PROBLEM DESCRIPTION – For the entries below, print exactly the lines between the line holding "sed -i -e '24c" and the line holding "# 安装MariaDB", inclusive, and nothing else.

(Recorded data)

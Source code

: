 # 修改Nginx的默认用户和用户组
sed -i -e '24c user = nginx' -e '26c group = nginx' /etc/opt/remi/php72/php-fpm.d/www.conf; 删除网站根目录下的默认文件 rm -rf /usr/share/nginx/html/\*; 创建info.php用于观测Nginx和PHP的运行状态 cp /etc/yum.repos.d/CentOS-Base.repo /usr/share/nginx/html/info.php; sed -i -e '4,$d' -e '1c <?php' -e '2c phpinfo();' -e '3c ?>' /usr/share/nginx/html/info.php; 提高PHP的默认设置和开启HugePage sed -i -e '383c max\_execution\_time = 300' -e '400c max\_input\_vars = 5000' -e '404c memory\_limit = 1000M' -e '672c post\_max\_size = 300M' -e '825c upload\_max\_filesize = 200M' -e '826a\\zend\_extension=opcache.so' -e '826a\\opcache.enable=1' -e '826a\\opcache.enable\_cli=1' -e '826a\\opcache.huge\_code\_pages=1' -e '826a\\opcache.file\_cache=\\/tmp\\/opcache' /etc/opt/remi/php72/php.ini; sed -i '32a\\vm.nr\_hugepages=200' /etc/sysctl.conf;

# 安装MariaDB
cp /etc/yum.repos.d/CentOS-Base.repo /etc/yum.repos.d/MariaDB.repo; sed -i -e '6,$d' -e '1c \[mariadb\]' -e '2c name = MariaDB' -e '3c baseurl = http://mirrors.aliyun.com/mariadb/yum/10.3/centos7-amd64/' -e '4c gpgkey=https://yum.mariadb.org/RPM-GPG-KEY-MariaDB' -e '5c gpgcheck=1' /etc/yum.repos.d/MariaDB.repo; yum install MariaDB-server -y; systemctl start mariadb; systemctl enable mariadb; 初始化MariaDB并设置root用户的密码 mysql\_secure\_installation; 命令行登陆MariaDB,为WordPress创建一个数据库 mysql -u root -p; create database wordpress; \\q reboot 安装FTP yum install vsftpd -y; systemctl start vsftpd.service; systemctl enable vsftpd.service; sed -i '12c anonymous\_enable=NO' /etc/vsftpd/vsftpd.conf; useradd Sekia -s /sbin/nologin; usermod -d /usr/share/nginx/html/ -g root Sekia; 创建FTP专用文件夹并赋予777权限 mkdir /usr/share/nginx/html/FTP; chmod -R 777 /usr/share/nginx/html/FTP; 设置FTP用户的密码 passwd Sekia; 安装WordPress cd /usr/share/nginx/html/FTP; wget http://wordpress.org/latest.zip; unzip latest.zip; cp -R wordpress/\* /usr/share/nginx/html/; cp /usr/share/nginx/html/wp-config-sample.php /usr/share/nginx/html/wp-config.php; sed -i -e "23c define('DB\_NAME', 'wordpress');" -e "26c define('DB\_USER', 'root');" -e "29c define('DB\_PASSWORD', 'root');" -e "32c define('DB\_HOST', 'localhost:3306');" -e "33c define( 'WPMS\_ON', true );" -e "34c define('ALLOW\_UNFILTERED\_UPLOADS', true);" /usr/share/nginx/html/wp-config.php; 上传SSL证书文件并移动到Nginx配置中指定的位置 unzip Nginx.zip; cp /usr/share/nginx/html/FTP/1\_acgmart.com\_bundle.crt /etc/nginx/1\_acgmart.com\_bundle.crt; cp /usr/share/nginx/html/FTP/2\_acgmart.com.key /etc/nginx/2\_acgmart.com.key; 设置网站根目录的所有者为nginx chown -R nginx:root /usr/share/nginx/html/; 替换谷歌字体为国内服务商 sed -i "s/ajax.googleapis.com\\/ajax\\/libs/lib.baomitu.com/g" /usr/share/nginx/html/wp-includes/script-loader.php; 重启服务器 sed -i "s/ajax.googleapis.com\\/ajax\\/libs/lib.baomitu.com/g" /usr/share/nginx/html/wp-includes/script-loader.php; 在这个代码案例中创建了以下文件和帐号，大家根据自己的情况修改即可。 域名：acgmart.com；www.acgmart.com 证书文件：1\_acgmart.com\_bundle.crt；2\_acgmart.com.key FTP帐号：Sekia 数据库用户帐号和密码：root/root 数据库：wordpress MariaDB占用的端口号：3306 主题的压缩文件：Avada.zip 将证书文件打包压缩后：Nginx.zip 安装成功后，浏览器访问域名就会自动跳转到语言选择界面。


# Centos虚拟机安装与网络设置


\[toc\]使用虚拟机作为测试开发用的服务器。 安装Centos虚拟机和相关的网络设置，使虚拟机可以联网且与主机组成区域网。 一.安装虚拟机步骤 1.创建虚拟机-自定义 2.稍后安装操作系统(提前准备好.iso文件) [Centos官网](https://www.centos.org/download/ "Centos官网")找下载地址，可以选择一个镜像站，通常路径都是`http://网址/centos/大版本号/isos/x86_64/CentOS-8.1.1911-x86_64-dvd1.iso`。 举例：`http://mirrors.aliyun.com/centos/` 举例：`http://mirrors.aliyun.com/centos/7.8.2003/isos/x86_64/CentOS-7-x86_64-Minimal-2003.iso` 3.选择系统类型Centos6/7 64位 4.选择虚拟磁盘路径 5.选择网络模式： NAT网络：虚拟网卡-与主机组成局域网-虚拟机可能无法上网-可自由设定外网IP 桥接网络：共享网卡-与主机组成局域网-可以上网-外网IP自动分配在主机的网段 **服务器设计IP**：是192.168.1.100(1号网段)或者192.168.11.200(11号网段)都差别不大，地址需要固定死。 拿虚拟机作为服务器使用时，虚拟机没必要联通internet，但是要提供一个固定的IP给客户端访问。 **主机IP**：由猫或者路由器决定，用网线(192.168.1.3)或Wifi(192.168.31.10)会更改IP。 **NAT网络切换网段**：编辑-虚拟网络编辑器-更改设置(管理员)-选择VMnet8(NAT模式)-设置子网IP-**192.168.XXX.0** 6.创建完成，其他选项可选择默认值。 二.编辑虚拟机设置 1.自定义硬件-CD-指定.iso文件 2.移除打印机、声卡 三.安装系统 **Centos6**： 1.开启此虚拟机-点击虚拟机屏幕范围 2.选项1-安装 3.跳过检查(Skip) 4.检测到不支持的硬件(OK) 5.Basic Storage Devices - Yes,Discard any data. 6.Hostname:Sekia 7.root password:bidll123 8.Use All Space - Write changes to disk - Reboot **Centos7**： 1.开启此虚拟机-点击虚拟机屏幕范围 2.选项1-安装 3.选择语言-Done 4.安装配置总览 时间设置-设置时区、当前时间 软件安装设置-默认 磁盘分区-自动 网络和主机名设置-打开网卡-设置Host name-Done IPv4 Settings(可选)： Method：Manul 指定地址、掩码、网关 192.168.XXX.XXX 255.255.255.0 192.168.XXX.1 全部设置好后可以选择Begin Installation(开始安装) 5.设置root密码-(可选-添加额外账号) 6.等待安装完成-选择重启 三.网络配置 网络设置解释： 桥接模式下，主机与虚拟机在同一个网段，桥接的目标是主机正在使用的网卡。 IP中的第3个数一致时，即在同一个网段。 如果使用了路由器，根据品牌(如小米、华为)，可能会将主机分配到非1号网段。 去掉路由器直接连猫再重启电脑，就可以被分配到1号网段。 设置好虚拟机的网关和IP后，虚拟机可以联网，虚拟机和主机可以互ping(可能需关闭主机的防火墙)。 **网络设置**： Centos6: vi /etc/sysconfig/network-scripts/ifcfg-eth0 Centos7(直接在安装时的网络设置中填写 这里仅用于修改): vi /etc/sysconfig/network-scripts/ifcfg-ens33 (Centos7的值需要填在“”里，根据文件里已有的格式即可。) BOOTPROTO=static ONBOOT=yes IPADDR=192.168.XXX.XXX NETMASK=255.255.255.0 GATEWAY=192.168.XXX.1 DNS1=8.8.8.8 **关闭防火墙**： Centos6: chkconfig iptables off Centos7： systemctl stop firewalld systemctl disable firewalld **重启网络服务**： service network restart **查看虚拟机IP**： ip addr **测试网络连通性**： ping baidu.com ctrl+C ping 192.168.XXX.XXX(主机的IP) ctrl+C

ANSWER FOR THE TASK –
sed -i -e '24c user = nginx' -e '26c group = nginx' /etc/opt/remi/php72/php-fpm.d/www.conf; 删除网站根目录下的默认文件 rm -rf /usr/share/nginx/html/\*; 创建info.php用于观测Nginx和PHP的运行状态 cp /etc/yum.repos.d/CentOS-Base.repo /usr/share/nginx/html/info.php; sed -i -e '4,$d' -e '1c <?php' -e '2c phpinfo();' -e '3c ?>' /usr/share/nginx/html/info.php; 提高PHP的默认设置和开启HugePage sed -i -e '383c max\_execution\_time = 300' -e '400c max\_input\_vars = 5000' -e '404c memory\_limit = 1000M' -e '672c post\_max\_size = 300M' -e '825c upload\_max\_filesize = 200M' -e '826a\\zend\_extension=opcache.so' -e '826a\\opcache.enable=1' -e '826a\\opcache.enable\_cli=1' -e '826a\\opcache.huge\_code\_pages=1' -e '826a\\opcache.file\_cache=\\/tmp\\/opcache' /etc/opt/remi/php72/php.ini; sed -i '32a\\vm.nr\_hugepages=200' /etc/sysctl.conf;

# 安装MariaDB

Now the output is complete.